He drew some more arrows, with Dick looking solemnly on, and the result was that Will’s sketch of the wind’s action against a cliff was something like the following arrangement of lines and arrows, which illustrate a curious phenomenon of nature, easily noticeable during a gale of wind at the edge of some perpendicular cliff.

Dick felt disposed to dispute his friend’s scientific reasoning; but Will showed him by throwing his handkerchief down from the edge of the cliff, when it was caught by the gale before it had gone down a dozen feet, and whisked up above their heads and then away over the land.

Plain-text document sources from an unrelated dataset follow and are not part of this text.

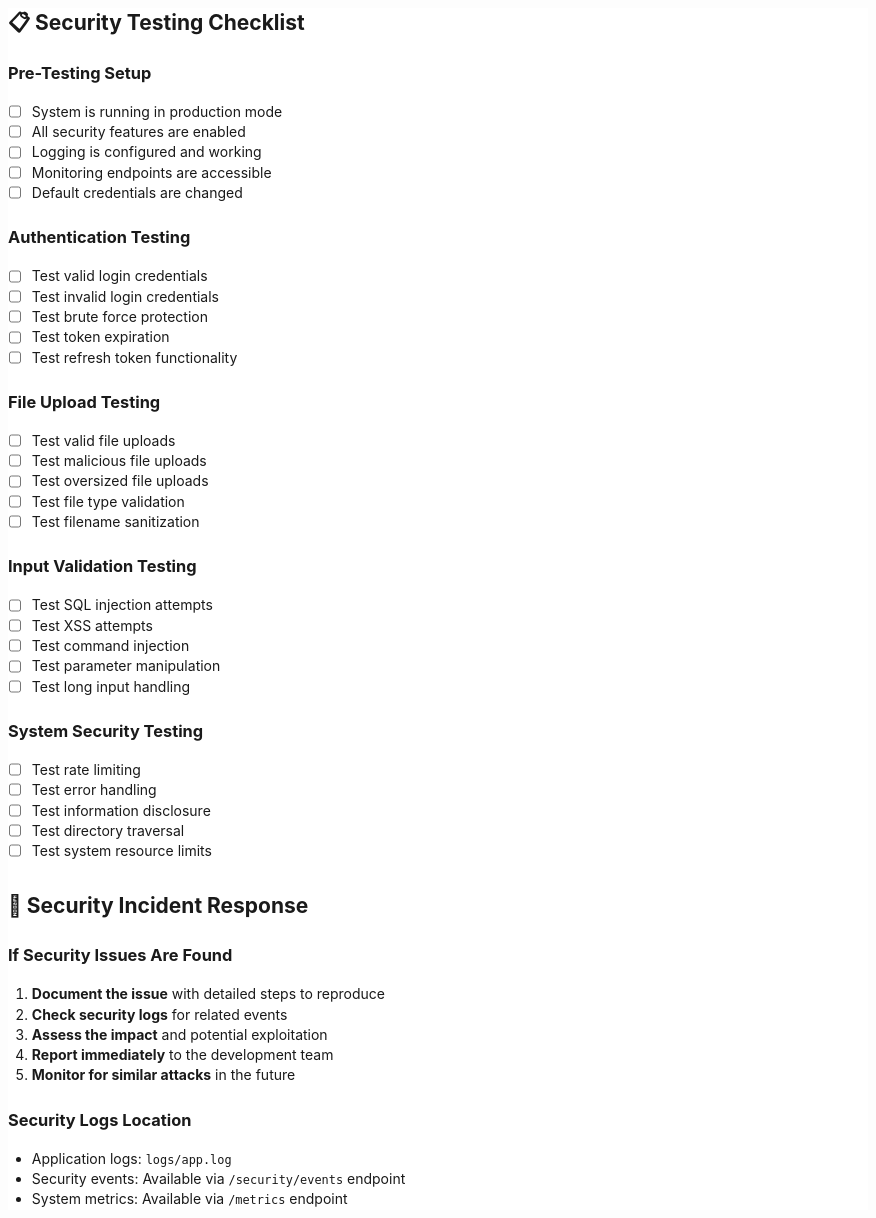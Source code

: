## 📋 **Security Testing Checklist**

### **Pre-Testing Setup**
- [ ] System is running in production mode
- [ ] All security features are enabled
- [ ] Logging is configured and working
- [ ] Monitoring endpoints are accessible
- [ ] Default credentials are changed

### **Authentication Testing**
- [ ] Test valid login credentials
- [ ] Test invalid login credentials
- [ ] Test brute force protection
- [ ] Test token expiration
- [ ] Test refresh token functionality

### **File Upload Testing**
- [ ] Test valid file uploads
- [ ] Test malicious file uploads
- [ ] Test oversized file uploads
- [ ] Test file type validation
- [ ] Test filename sanitization

### **Input Validation Testing**
- [ ] Test SQL injection attempts
- [ ] Test XSS attempts
- [ ] Test command injection
- [ ] Test parameter manipulation
- [ ] Test long input handling

### **System Security Testing**
- [ ] Test rate limiting
- [ ] Test error handling
- [ ] Test information disclosure
- [ ] Test directory traversal
- [ ] Test system resource limits

## 🚨 **Security Incident Response**

### **If Security Issues Are Found**
1. **Document the issue** with detailed steps to reproduce
2. **Check security logs** for related events
3. **Assess the impact** and potential exploitation
4. **Report immediately** to the development team
5. **Monitor for similar attacks** in the future

### **Security Logs Location**
- Application logs: `logs/app.log`
- Security events: Available via `/security/events` endpoint
- System metrics: Available via `/metrics` endpoint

A handful of grass was treated the same, and then Dick sent down his own handkerchief, which went down twice as far as Will’s before the wind took it and blew it right into a crevice in the face of the cliff, where it stuck fast.

“There’s a go,” cried Dick. “Oh! I say, how can we get it?”

Will went to the edge of the cliff and looked over before shaking his head.

“We can’t get it now,” he said. “I’ll ask Josh to come with a rope when the wind’s gone down, and he’ll lower me over.”

“What—down there—with a rope?” said Dick, changing colour. “No, don’t.”

“Why not?” said Will. “That’s nothing to going down a mine-shaft.”

Dick shuddered.

“Or going down the cliff after eggs as I do sometimes. We have gentlemen here now and then who collect eggs, and I’ve been down after them often in places where you can’t climb.”